Last month, I described how the Book Industry Study Group is working to align Onix with the way search engines look for information on Web pages. The work is important, but publishers looking to make their content more visible need not wait until the committee recommendations are released. Best practices in making content discoverable on the Web extend well beyond the use of rich, linked metadata. These practices include the following:

● making sure content can be indexed;

● providing crawlable link structures;

● using keywords effectively;

● writing good tag descriptions;

● creating informative URL structures.

To improve discovery, publishers should ensure that their content can be consistently indexed by search engines. Providing so-called alt text to describe images is an easy way to allow those engines to associate the title of a book with its cover image; so, too, is offering a text transcript of video and audio content. That great interview with an up-and-coming author is invisible without the transcript.

Because many publishers’ sites are targeted at wholesalers or retailers, they rely on search boxes to help trading partners find what they want. That approach won’t attract consumers, since most readers are still unlikely to search for ISBNs or similar identifiers.

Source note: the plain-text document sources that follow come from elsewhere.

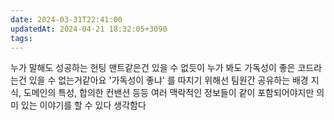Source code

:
 ```yaml
---
date: 2024-03-31T22:41:00
updatedAt: 2024-04-21 18:32:05+3090
tags: 
---
```

누가 말해도 성공하는 헌팅 맨트같은건 있을 수 없듯이 누가 봐도 가독성이 좋은 코드라는건 있을 수 없는거같아요
'가독성이 좋냐' 를 따지기 위해선 팀원간 공유하는 배경 지식, 도메인의 특성, 합의한 컨밴션 등등
여러 맥락적인 정보들이 같이 포함되어야지만 의미 있는 이야기를 할 수 있다 생각함다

Publishers who rely on search boxes often think less about how search engines might navigate from a landing page to title-specific pages on a site. If a site lacks crawlable link structures, search engines will miss some (or much) of the descriptive content elsewhere on the site.

Use Keywords Effectively

Keywords should be the terms consumers are likely to use when searching for an answer or book. The challenge with keywords is as much selection as presentation. It can be helpful to use tools such as Google Adwords to understand what readers are looking for.

Publishers sometimes default to author names and book titles as keywords. These can be effective when consumers know what they want to find: To Kill a Mockingbird, or Harper Lee, for example.But other terms can be very effective tools for publishers, whose lists include titles that offer unique content to targeted audiences. A cookbook featuring Cajun cuisine or an appetizer for a Mardi Gras party might find that jambalaya and Louisiana crab dip (as well as Mardi Gras appetizers) work well. The number of users who search for each of these terms might be smaller than the one searching for Harper Lee, but the conversion rate (the share of visitors to a Web page who buy something from that page) can be higher among those who find pages using targeted keywords.

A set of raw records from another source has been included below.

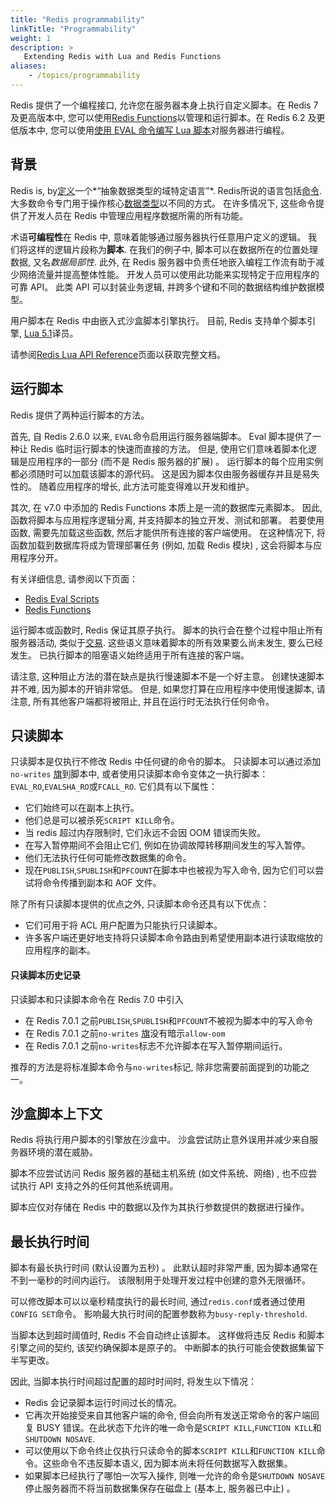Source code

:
 ```yaml
---
title: "Redis programmability"
linkTitle: "Programmability"
weight: 1
description: >
   Extending Redis with Lua and Redis Functions
aliases:
    - /topics/programmability
---
```


Redis 提供了一个编程接口, 允许您在服务器本身上执行自定义脚本。在 Redis 7 及更高版本中, 您可以使用[Redis Functions](/docs/manual/programmability/functions-intro)以管理和运行脚本。在 Redis 6.2 及更低版本中, 您可以使用[使用 EVAL 命令编写 Lua 脚本](/docs/manual/programmability/eval-intro)对服务器进行编程。

## 背景

Redis is,  by[定义](https://github.com/redis/redis/blob/unstable/MANIFESTO#L7)一个*“抽象数据类型的域特定语言”*.
Redis所说的语言包括[命令](/commands).
大多数命令专门用于操作核心[数据类型](/topics/data-types-intro)以不同的方式。
在许多情况下, 这些命令提供了开发人员在 Redis 中管理应用程序数据所需的所有功能。

术语**可编程性**在 Redis 中, 意味着能够通过服务器执行任意用户定义的逻辑。
我们将这样的逻辑片段称为**脚本**.
在我们的例子中, 脚本可以在数据所在的位置处理数据, 又名*数据局部性*.
此外, 在 Redis 服务器中负责任地嵌入编程工作流有助于减少网络流量并提高整体性能。
开发人员可以使用此功能来实现特定于应用程序的可靠 API。
此类 API 可以封装业务逻辑, 并跨多个键和不同的数据结构维护数据模型。

用户脚本在 Redis 中由嵌入式沙盒脚本引擎执行。
目前, Redis 支持单个脚本引擎, [Lua 5.1](https://www.lua.org/)译员。

请参阅[Redis Lua API Reference](/topics/lua-api)页面以获取完整文档。

## 运行脚本

Redis 提供了两种运行脚本的方法。

首先, 自 Redis 2.6.0 以来, `EVAL`命令启用运行服务器端脚本。
Eval 脚本提供了一种让 Redis 临时运行脚本的快速而直接的方法。
但是, 使用它们意味着脚本化逻辑是应用程序的一部分 (而不是 Redis 服务器的扩展) 。
运行脚本的每个应用实例都必须随时可以加载该脚本的源代码。
这是因为脚本仅由服务器缓存并且是易失性的。
随着应用程序的增长, 此方法可能变得难以开发和维护。

其次, 在 v7.0 中添加的 Redis Functions 本质上是一流的数据库元素脚本。
因此, 函数将脚本与应用程序逻辑分离, 并支持脚本的独立开发、测试和部署。
若要使用函数, 需要先加载这些函数, 然后才能供所有连接的客户端使用。
在这种情况下, 将函数加载到数据库将成为管理部署任务 (例如, 加载 Redis 模块) , 这会将脚本与应用程序分开。

有关详细信息, 请参阅以下页面：

*   [Redis Eval Scripts](/topics/eval-intro)
*   [Redis Functions](/topics/functions-intro)

运行脚本或函数时, Redis 保证其原子执行。
脚本的执行会在整个过程中阻止所有服务器活动, 类似于[交易](/topics/transactions).
这些语义意味着脚本的所有效果要么尚未发生, 要么已经发生。
已执行脚本的阻塞语义始终适用于所有连接的客户端。

请注意, 这种阻止方法的潜在缺点是执行慢速脚本不是一个好主意。
创建快速脚本并不难, 因为脚本的开销非常低。
但是, 如果您打算在应用程序中使用慢速脚本, 请注意, 所有其他客户端都将被阻止, 并且在运行时无法执行任何命令。

## 只读脚本

只读脚本是仅执行不修改 Redis 中任何键的命令的脚本。
只读脚本可以通过添加`no-writes` [旗](/topics/lua-api#script_flags)到脚本中, 或者使用只读脚本命令变体之一执行脚本：`EVAL_RO`,`EVALSHA_RO`或`FCALL_RO`.
它们具有以下属性：

*   它们始终可以在副本上执行。
*   他们总是可以被杀死`SCRIPT KILL`命令。
*   当 redis 超过内存限制时, 它们永远不会因 OOM 错误而失败。
*   在写入暂停期间不会阻止它们, 例如在协调故障转移期间发生的写入暂停。
*   他们无法执行任何可能修改数据集的命令。
*   现在`PUBLISH`,`SPUBLISH`和`PFCOUNT`在脚本中也被视为写入命令, 因为它们可以尝试将命令传播到副本和 AOF 文件。

除了所有只读脚本提供的优点之外, 只读脚本命令还具有以下优点：

*   它们可用于将 ACL 用户配置为只能执行只读脚本。
*   许多客户端还更好地支持将只读脚本命令路由到希望使用副本进行读取缩放的应用程序的副本。

#### 只读脚本历史记录

只读脚本和只读脚本命令在 Redis 7.0 中引入

*   在 Redis 7.0.1 之前`PUBLISH`,`SPUBLISH`和`PFCOUNT`不被视为脚本中的写入命令
*   在 Redis 7.0.1 之前`no-writes` [旗](/topics/lua-api#script_flags)没有暗示`allow-oom`
*   在 Redis 7.0.1 之前`no-writes`标志不允许脚本在写入暂停期间运行。

推荐的方法是将标准脚本命令与`no-writes`标记, 除非您需要前面提到的功能之一。

## 沙盒脚本上下文

Redis 将执行用户脚本的引擎放在沙盒中。
沙盒尝试防止意外误用并减少来自服务器环境的潜在威胁。

脚本不应尝试访问 Redis 服务器的基础主机系统 (如文件系统、网络) , 也不应尝试执行 API 支持之外的任何其他系统调用。

脚本应仅对存储在 Redis 中的数据以及作为其执行参数提供的数据进行操作。

## 最长执行时间

脚本有最长执行时间 (默认设置为五秒) 。
此默认超时非常严重, 因为脚本通常在不到一毫秒的时间内运行。
该限制用于处理开发过程中创建的意外无限循环。

可以修改脚本可以以毫秒精度执行的最长时间, 
通过`redis.conf`或者通过使用`CONFIG SET`命令。
影响最大执行时间的配置参数称为`busy-reply-threshold`.

当脚本达到超时阈值时, Redis 不会自动终止该脚本。
这样做将违反 Redis 和脚本引擎之间的契约, 该契约确保脚本是原子的。
中断脚本的执行可能会使数据集留下半写更改。

因此, 当脚本执行时间超过配置的超时时间时, 将发生以下情况：

*   Redis 会记录脚本运行时间过长的情况。
*   它再次开始接受来自其他客户端的命令, 但会向所有发送正常命令的客户端回复 BUSY 错误。在此状态下允许的唯一命令是`SCRIPT KILL`,`FUNCTION KILL`和`SHUTDOWN NOSAVE`.
*   可以使用以下命令终止仅执行只读命令的脚本`SCRIPT KILL`和`FUNCTION KILL`命令。这些命令不违反脚本语义, 因为脚本尚未将任何数据写入数据集。
*   如果脚本已经执行了哪怕一次写入操作, 则唯一允许的命令是`SHUTDOWN NOSAVE`停止服务器而不将当前数据集保存在磁盘上 (基本上, 服务器已中止) 。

The order, spelling, punctuation, and capitalization of keywords all matter. This is true anywhere the keywords appear, including page fields that present the title, body text, or metadata about a book.

Keywords can help a book’s Web page rank highly in search results. So-called keyword stuffing (repeatedly using certain terms in page descriptions with the hope of boosting the page’s ranking) is controversial and for the most part does not deliver the results publishers need. Instead, try to use keywords as follows:

● early in the title tag, but just once;

● once prominently near the top of a page;

● up to three times in body copy (more is allowed if the text is extensive);

● smartly, at least once in the alt text description of an image;

● once in the page URL.

Good Tag Descriptions

Both title tags and metatags give publishers opportunities to aid discovery. Title tags describe the content of a website. Ideally, the length of the tag would fall between 65 and 75 characters, with the most important keywords featured early. If there’s a brand—a series, for example—the title tag should end with it.

The title tag should be readable—an effective description of the content of the page. The more effective tags convey emotion, something tied to the content of the page. Too often, publishers miss this opportunity to bring aspects of a book to the immediate attention of those searching the Web.

Metatags essentially provide the promotional copy that appears when search results are returned. The best metatags run fewer than 160 characters. Once a page is found, metatags give publishers a chance to describe what’s on the page in their own words. It’s important to complete metatags because without a tag, search engines will create something based on the page.

The structure of URLs is another underused opportunity for publishers. The best URLs help you figure out what’s there before you click. As with most aids to discovery on the Web, shorter is better, but be smart about it. Refer back to your keywords and try to include them where they make sense. And make sure the URL is something humans can read. Numbers and other characters can make for a unique Web address, but they don’t appeal to readers.

Paying attention to indexing, link structures, keywords, tags, and URLs won’t solve every problem publishers have in making their content discoverable, but they provide a solid foundation.